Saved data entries
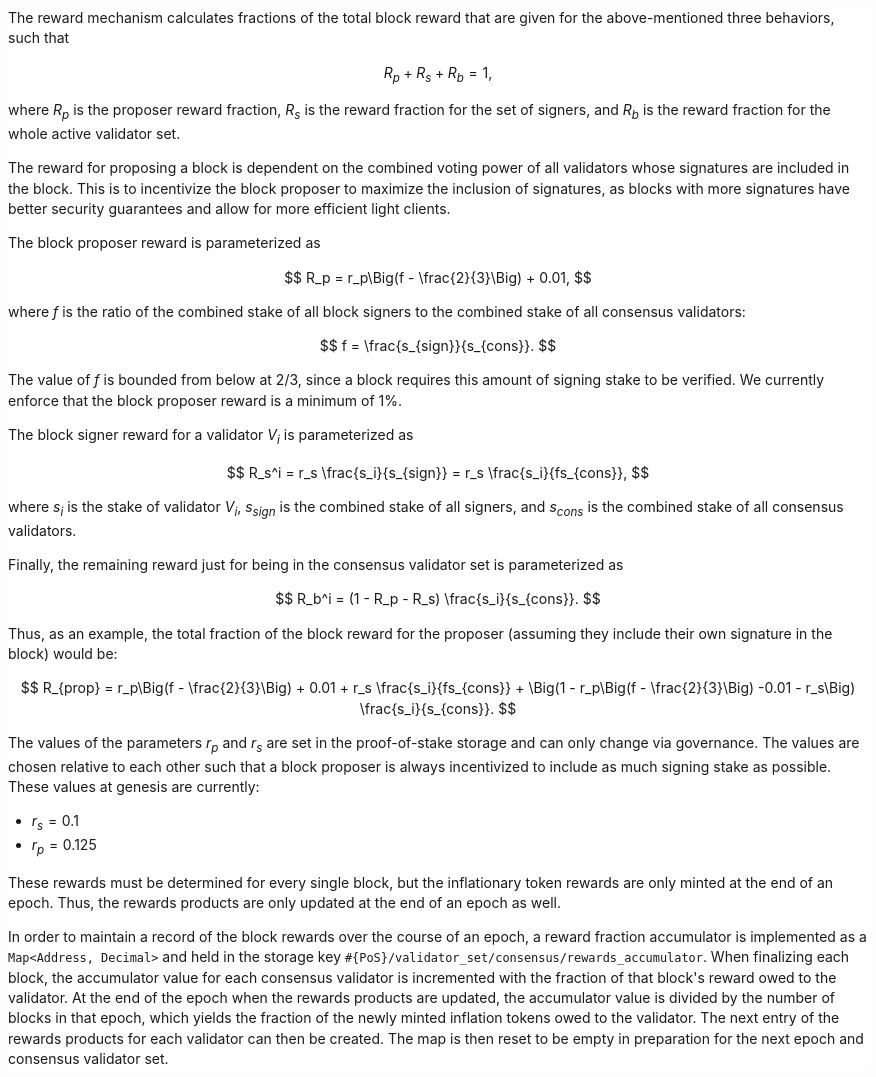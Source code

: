 The reward mechanism calculates fractions of the total block reward that are given for the above-mentioned three behaviors, such that

$$ R_p + R_s + R_b = 1, $$

where $R_p$ is the proposer reward fraction, $R_s$ is the reward fraction for the set of signers, and $R_b$ is the reward fraction for the whole active validator set.

The reward for proposing a block is dependent on the combined voting power of all validators whose signatures are included in the block. This is to incentivize the block proposer to maximize the inclusion of signatures, as blocks with more signatures have better security guarantees and allow for more efficient light clients.

The block proposer reward is parameterized as

$$ R_p = r_p\Big(f - \frac{2}{3}\Big) + 0.01, $$

where $f$ is the ratio of the combined stake of all block signers to the combined stake of all consensus validators:

$$ f = \frac{s_{sign}}{s_{cons}}. $$

The value of $f$ is bounded from below at 2/3, since a block requires this amount of signing stake to be verified. We currently enforce that the block proposer reward is a minimum of 1%.

The block signer reward for a validator $V_i$ is parameterized as

$$ R_s^i = r_s \frac{s_i}{s_{sign}} = r_s \frac{s_i}{fs_{cons}}, $$

where $s_i$ is the stake of validator $V_i$, $s_{sign}$ is the combined stake of all signers, and $s_{cons}$ is the combined stake of all consensus validators.

Finally, the remaining reward just for being in the consensus validator set is parameterized as

$$ R_b^i = (1 - R_p - R_s) \frac{s_i}{s_{cons}}. $$

Thus, as an example, the total fraction of the block reward for the proposer (assuming they include their own signature in the block) would be:

$$ R_{prop} = r_p\Big(f - \frac{2}{3}\Big) + 0.01 + r_s \frac{s_i}{fs_{cons}} + \Big(1 - r_p\Big(f - \frac{2}{3}\Big) -0.01 - r_s\Big) \frac{s_i}{s_{cons}}. $$

The values of the parameters $r_p$ and $r_s$ are set in the proof-of-stake storage and can only change via governance. The values are chosen relative to each other such that a block proposer is always incentivized to include as much signing stake as possible. These values at genesis are currently:

- $r_s = 0.1$
- $r_p = 0.125$

These rewards must be determined for every single block, but the inflationary token rewards are only minted at the end of an epoch. Thus, the rewards products are only updated at the end of an epoch as well.

In order to maintain a record of the block rewards over the course of an epoch, a reward fraction accumulator is implemented as a `Map<Address, Decimal>` and held in the storage key `#{PoS}/validator_set/consensus/rewards_accumulator`. When finalizing each block, the accumulator value for each consensus validator is incremented with the fraction of that block's reward owed to the validator. At the end of the epoch when the rewards products are updated, the accumulator value is divided by the number of blocks in that epoch, which yields the fraction of the newly minted inflation tokens owed to the validator. The next entry of the rewards products for each validator can then be created. The map is then reset to be empty in preparation for the next epoch and consensus validator set.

→ WHAT YOU SHOULD DO
Nothing in the records should be changed in the copy, but the pictures must be left out.

→ ANSWER
Source code

: The reward mechanism calculates fractions of the total block reward that are given for the above-mentioned three behaviors, such that

$$ R_p + R_s + R_b = 1, $$

where $R_p$ is the proposer reward fraction, $R_s$ is the reward fraction for the set of signers, and $R_b$ is the reward fraction for the whole active validator set.

The reward for proposing a block is dependent on the combined voting power of all validators whose signatures are included in the block. This is to incentivize the block proposer to maximize the inclusion of signatures, as blocks with more signatures have better security guarantees and allow for more efficient light clients.

The block proposer reward is parameterized as

$$ R_p = r_p\Big(f - \frac{2}{3}\Big) + 0.01, $$

where $f$ is the ratio of the combined stake of all block signers to the combined stake of all consensus validators:

$$ f = \frac{s_{sign}}{s_{cons}}. $$

The value of $f$ is bounded from below at 2/3, since a block requires this amount of signing stake to be verified. We currently enforce that the block proposer reward is a minimum of 1%.

The block signer reward for a validator $V_i$ is parameterized as

$$ R_s^i = r_s \frac{s_i}{s_{sign}} = r_s \frac{s_i}{fs_{cons}}, $$

where $s_i$ is the stake of validator $V_i$, $s_{sign}$ is the combined stake of all signers, and $s_{cons}$ is the combined stake of all consensus validators.

Finally, the remaining reward just for being in the consensus validator set is parameterized as

$$ R_b^i = (1 - R_p - R_s) \frac{s_i}{s_{cons}}. $$

Thus, as an example, the total fraction of the block reward for the proposer (assuming they include their own signature in the block) would be:

$$ R_{prop} = r_p\Big(f - \frac{2}{3}\Big) + 0.01 + r_s \frac{s_i}{fs_{cons}} + \Big(1 - r_p\Big(f - \frac{2}{3}\Big) -0.01 - r_s\Big) \frac{s_i}{s_{cons}}. $$

The values of the parameters $r_p$ and $r_s$ are set in the proof-of-stake storage and can only change via governance. The values are chosen relative to each other such that a block proposer is always incentivized to include as much signing stake as possible. These values at genesis are currently:

- $r_s = 0.1$
- $r_p = 0.125$

These rewards must be determined for every single block, but the inflationary token rewards are only minted at the end of an epoch. Thus, the rewards products are only updated at the end of an epoch as well.

In order to maintain a record of the block rewards over the course of an epoch, a reward fraction accumulator is implemented as a `Map<Address, Decimal>` and held in the storage key `#{PoS}/validator_set/consensus/rewards_accumulator`. When finalizing each block, the accumulator value for each consensus validator is incremented with the fraction of that block's reward owed to the validator. At the end of the epoch when the rewards products are updated, the accumulator value is divided by the number of blocks in that epoch, which yields the fraction of the newly minted inflation tokens owed to the validator. The next entry of the rewards products for each validator can then be created. The map is then reset to be empty in preparation for the next epoch and consensus validator set.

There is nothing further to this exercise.